■ TASK DETAILS: Each line that has the string "will" must be copied from the records below.

■ WORKING DATA:

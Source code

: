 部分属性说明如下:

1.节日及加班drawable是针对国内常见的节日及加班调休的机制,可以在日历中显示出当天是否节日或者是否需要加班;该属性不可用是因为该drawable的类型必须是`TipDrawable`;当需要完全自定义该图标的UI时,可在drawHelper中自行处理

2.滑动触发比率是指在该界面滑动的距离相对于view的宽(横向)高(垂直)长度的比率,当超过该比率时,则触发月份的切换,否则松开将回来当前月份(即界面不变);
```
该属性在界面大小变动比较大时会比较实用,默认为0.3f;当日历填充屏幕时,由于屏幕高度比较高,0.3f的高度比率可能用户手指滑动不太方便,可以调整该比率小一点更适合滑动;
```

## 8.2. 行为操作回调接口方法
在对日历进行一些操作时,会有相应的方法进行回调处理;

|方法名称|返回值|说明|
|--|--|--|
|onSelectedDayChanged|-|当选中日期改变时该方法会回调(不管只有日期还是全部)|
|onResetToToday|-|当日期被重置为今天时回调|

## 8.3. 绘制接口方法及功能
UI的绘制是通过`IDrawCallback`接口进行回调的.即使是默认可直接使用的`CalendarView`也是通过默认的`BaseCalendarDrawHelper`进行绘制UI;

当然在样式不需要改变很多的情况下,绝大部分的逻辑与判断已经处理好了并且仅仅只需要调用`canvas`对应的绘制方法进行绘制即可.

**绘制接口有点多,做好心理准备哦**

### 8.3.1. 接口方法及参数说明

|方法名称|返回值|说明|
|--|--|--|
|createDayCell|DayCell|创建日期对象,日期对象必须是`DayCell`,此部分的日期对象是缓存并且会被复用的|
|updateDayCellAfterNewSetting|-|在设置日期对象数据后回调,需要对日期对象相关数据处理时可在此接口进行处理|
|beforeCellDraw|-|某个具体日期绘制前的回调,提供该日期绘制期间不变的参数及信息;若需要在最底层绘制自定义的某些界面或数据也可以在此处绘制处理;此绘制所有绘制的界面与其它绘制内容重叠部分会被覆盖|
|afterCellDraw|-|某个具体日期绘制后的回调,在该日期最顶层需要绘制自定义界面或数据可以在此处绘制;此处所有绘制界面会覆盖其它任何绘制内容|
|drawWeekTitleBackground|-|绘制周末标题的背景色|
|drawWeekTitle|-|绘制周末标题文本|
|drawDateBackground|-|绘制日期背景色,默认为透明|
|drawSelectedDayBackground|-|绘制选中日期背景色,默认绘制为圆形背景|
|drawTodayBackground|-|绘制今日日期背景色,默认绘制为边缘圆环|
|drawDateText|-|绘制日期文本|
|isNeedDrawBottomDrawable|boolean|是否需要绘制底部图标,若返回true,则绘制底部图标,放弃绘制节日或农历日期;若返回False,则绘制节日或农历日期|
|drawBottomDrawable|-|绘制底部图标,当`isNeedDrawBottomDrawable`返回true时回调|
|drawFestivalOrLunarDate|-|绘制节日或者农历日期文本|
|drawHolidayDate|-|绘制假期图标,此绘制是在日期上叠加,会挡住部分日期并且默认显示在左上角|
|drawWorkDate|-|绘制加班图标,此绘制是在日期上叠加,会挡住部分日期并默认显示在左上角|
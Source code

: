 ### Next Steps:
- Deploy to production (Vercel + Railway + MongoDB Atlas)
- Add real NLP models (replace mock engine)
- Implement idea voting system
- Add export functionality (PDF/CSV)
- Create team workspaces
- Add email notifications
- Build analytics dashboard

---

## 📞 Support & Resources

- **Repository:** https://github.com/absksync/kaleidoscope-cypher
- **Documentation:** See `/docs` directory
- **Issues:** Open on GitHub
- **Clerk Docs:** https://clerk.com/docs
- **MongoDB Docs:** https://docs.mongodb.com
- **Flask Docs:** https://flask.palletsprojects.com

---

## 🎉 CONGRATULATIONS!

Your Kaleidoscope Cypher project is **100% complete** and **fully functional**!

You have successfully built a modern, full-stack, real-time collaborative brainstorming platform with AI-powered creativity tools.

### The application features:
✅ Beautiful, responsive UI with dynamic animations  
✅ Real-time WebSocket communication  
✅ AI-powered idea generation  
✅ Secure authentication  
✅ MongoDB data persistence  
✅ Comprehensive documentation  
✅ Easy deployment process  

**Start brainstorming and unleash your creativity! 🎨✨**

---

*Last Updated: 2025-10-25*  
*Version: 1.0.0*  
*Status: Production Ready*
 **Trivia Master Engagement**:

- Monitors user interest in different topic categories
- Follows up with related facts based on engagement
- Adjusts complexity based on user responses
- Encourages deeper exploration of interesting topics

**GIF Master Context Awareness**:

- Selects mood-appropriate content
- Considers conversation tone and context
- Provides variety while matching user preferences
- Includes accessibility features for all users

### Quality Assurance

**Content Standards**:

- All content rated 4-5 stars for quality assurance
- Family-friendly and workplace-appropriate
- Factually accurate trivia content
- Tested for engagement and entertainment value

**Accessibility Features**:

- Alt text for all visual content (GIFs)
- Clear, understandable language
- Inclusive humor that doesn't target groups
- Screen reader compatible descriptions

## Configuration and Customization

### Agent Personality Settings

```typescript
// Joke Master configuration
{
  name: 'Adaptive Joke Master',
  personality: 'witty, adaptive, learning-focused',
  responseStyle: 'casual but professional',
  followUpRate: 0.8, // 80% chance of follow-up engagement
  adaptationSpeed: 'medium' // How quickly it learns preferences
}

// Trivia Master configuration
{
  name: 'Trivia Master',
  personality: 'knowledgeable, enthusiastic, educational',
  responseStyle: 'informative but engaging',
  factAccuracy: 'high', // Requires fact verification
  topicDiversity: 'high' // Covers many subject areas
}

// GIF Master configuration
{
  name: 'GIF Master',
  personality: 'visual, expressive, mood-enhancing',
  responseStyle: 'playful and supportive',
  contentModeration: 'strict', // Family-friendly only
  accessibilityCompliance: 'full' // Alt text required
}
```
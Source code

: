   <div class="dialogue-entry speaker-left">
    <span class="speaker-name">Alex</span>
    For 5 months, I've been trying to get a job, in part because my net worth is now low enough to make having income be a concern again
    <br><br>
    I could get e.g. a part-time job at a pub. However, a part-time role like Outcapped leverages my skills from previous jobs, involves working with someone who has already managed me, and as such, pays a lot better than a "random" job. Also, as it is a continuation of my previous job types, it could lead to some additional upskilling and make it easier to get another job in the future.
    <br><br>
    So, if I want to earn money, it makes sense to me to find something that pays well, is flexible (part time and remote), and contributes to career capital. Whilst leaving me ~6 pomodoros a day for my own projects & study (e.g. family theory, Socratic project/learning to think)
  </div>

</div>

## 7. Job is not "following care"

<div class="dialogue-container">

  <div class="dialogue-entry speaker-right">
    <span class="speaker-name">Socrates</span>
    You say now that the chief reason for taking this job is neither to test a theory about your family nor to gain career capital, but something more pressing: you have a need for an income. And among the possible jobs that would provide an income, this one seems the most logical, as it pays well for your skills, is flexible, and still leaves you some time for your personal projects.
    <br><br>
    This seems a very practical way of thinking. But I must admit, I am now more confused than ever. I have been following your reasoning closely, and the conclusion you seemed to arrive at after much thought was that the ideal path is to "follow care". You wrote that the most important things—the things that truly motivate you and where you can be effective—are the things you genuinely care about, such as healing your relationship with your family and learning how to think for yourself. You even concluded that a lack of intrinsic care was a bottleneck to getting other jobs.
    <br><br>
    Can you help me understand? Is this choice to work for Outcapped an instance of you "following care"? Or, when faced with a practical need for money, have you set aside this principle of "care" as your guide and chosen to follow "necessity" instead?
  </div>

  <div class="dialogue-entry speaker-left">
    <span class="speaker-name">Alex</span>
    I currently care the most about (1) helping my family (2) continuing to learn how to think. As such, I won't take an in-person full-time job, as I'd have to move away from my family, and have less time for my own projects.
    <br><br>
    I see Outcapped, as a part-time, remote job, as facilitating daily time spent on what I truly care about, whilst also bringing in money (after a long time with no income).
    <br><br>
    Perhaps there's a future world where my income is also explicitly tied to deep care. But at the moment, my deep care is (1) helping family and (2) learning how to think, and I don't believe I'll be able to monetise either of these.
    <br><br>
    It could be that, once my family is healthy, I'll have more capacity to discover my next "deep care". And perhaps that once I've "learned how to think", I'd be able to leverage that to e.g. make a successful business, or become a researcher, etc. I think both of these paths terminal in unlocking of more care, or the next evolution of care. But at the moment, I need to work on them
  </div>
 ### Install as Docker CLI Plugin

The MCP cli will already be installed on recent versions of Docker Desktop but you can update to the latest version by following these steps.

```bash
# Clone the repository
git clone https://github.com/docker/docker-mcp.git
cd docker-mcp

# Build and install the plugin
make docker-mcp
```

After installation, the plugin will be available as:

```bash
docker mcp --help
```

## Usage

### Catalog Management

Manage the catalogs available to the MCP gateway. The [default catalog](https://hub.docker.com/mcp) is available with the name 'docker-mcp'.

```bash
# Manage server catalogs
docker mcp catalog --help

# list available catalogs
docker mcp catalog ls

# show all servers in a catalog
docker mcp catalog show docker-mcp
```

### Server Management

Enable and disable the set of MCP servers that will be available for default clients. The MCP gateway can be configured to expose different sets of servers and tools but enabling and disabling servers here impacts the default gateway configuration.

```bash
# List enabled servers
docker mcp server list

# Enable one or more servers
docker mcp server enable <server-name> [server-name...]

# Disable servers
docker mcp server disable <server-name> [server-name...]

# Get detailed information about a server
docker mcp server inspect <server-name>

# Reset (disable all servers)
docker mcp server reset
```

■ TASK RESPONSE:
The MCP cli will already be installed on recent versions of Docker Desktop but you can update to the latest version by following these steps.
After installation, the plugin will be available as:
Enable and disable the set of MCP servers that will be available for default clients. The MCP gateway can be configured to expose different sets of servers and tools but enabling and disabling servers here impacts the default gateway configuration.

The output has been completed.